Data analysis is everywhere
Data analysis is no longer the domain of researchers. It has become a big business focusing on extracting non-obvious information from available data (e.g. consumer preferences from shopping behaviors). On a daily basis we are overloaded with charts, reports, and direct or indirect recommendations. These are the products of data analysis that are aimed at answering generic questions, usually disconnected from personal context, and often delivered as an addition to purchased hardware or service. It is a different story if we want to look for answers to our own questions. This still requires significant effort, access to tools, data in right format and - most of all – data analysis skills (not only in the strictly technical sense).
Data analysis is essentially a decision process aimed at solving a problem through data exploration, transformations, application of analysis methods and eventually utilization of the results. Practical data analysis covers at least two areas: a domain of a problem (questions, measures, expected results) and the data analysis space (tools, methods, constraints). With the increasing complexity of both areas, it is more difficult to find a data analyst (or a team) with strong competencies on both sides. And finding both is critical, since a domain problem needs to be translated to data analysis problem for analysis, and results needs to be brought back to the domain space.
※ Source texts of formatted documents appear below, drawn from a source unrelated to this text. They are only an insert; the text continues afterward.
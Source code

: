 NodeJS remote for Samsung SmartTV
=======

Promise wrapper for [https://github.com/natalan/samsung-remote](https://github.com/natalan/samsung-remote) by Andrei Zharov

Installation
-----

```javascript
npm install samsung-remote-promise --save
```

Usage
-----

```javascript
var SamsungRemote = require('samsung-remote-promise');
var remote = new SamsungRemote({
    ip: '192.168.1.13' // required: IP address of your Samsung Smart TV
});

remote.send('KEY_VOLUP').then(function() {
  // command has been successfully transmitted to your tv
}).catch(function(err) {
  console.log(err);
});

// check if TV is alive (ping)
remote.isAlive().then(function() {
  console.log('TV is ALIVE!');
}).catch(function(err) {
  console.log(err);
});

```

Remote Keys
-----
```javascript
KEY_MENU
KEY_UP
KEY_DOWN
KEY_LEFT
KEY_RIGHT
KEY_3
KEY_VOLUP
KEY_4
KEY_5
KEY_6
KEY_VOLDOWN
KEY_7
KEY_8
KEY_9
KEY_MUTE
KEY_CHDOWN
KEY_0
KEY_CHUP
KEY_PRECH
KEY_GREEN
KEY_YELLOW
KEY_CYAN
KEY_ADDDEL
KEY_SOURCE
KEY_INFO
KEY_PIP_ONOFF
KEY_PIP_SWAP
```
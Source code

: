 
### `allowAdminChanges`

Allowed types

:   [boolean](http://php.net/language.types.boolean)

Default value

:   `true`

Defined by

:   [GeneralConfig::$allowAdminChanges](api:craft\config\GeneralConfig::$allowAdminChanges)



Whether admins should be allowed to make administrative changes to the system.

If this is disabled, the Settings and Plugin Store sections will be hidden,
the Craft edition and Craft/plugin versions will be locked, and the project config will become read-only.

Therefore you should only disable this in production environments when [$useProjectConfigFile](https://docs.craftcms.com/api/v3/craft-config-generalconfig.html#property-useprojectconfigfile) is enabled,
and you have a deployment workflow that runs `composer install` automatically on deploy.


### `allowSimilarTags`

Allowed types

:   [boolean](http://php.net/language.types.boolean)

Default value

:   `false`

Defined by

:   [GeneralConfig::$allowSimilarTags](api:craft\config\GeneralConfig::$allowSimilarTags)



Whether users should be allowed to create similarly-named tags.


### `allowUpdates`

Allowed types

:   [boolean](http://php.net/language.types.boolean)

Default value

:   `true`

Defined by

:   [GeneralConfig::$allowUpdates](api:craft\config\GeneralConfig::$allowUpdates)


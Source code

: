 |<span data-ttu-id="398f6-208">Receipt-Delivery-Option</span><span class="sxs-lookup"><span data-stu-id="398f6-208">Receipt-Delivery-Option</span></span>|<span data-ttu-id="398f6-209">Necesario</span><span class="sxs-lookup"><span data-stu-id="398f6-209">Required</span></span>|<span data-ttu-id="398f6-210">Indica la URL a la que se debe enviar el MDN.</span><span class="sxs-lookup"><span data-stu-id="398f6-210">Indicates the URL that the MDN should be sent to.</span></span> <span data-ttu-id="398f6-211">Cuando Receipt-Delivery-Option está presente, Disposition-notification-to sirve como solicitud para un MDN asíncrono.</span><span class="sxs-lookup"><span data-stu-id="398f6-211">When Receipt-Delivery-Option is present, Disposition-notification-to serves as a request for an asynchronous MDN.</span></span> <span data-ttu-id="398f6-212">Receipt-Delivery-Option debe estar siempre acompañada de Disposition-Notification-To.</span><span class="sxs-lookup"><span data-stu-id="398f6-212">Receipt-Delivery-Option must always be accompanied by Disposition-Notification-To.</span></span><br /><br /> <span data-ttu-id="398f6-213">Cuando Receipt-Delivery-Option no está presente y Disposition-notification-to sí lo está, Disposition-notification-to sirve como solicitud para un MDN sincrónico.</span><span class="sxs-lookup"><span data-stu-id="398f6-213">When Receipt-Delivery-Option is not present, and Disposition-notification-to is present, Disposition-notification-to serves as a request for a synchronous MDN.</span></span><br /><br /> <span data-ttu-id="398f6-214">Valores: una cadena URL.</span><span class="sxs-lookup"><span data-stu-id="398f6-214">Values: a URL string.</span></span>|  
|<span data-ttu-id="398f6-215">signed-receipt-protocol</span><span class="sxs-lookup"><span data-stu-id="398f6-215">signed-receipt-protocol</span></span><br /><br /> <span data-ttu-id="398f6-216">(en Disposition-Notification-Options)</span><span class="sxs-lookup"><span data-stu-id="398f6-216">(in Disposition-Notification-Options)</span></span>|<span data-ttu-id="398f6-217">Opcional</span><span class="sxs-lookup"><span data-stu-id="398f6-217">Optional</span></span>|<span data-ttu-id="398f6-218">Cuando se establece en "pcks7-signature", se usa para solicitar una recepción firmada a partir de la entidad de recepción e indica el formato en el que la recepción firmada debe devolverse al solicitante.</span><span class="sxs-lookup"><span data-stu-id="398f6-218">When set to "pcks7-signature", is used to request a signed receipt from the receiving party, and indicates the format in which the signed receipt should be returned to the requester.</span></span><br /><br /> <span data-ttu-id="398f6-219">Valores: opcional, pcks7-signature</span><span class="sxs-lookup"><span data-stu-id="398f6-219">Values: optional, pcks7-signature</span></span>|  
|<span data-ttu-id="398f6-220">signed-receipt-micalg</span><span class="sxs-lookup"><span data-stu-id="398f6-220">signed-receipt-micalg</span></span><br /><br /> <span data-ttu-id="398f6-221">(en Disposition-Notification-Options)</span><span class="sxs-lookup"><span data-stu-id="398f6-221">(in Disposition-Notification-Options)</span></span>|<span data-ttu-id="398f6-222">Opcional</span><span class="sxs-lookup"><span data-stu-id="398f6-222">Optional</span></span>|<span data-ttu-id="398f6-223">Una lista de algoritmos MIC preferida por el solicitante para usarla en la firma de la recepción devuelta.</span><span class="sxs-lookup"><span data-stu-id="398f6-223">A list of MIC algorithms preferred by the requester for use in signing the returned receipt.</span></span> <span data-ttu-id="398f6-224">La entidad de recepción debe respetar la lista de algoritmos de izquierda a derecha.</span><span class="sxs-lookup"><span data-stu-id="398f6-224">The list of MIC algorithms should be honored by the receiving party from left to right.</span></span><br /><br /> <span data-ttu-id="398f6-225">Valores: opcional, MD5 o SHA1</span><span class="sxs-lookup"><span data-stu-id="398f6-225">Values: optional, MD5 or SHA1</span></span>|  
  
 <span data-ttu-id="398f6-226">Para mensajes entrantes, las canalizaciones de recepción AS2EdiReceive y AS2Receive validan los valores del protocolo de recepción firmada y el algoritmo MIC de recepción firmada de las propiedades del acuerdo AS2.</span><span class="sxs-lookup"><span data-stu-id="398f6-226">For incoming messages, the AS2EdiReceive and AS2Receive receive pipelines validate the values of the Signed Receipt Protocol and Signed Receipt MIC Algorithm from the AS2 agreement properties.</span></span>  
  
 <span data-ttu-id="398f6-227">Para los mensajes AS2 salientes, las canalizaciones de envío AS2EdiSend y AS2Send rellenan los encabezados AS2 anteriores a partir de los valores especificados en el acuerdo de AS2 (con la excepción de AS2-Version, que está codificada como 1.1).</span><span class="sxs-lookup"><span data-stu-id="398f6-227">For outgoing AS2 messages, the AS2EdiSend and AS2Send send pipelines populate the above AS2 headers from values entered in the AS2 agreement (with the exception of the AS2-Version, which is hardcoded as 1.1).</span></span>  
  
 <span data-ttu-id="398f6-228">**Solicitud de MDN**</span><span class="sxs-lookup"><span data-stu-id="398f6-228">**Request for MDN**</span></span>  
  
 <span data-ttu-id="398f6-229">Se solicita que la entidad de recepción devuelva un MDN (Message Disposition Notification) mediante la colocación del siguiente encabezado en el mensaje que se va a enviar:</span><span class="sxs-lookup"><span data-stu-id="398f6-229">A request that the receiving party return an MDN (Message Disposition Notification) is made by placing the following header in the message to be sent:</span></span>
Data analysis needs decision support
The main reason for adding decision support to the data analysis experience is to shift focus from an analysis space to a problem domain. A user should spend most of his/her time working on the actual problem, selecting the right questions, controlling the process, and interpreting the results so they can be used in practice. Decision support is aimed at empowering new users to use data analysis effectively, starting with basic recommendations, through providing interactive assistance, and eventually giving contextual support also in the scope of a problem domain. And it can go further by enabling new analysis scenarios beyond the original configuration of an individual working with a dataset.
The core functionality of analysis decision support can be divided into 4 groups of goal-oriented tasks. The first group includes protecting the user from common mistakes, like applying an analysis method to a data stream of incorrect type. The second group is about explaining and providing insight into data quality, process status or candidate results. The next group includes guiding through key decision points related to the selection of specific data analysis methods, or just the application of the suitable analysis template. The last group of tasks is aimed at automating the whole process, detecting interesting characteristics of the data, and eventually delivering not only answers, but also recommendations for the right questions.
Analysis decision support will enable new scenarios
Obviously more advanced scenarios have stronger technical requirements, not only in the scope of analysis, but also in data management and human-computer interactions. Intelligent decision support for data analysis requires more information about input data streams, and effective mechanisms for managing data flows between local context, shared spaces, and external systems (with emphasis on privacy and security requirements). The user experience must be built around a user, be customizable and adaptive, and be based on individual requirements and preferences (including accessibility). These requirements become even more interesting when we move from individual to group, organizational or research scenarios.
In the first post of this blog we mentioned "a new type of framework" we’re working on. After this post we can be a little more precise and describe this project as an analysis decision support framework. This is still not a complete description and we will keep expanding it in the upcoming posts. It however provides a nice emphasis on the importance of intelligent decision support as one of the key elements of the framework we are implementing. It starts with the core engineering requirements, focus on time-oriented data and data analysis experience. But with application of decision support and other elements we can aim towards new and very exciting scenarios.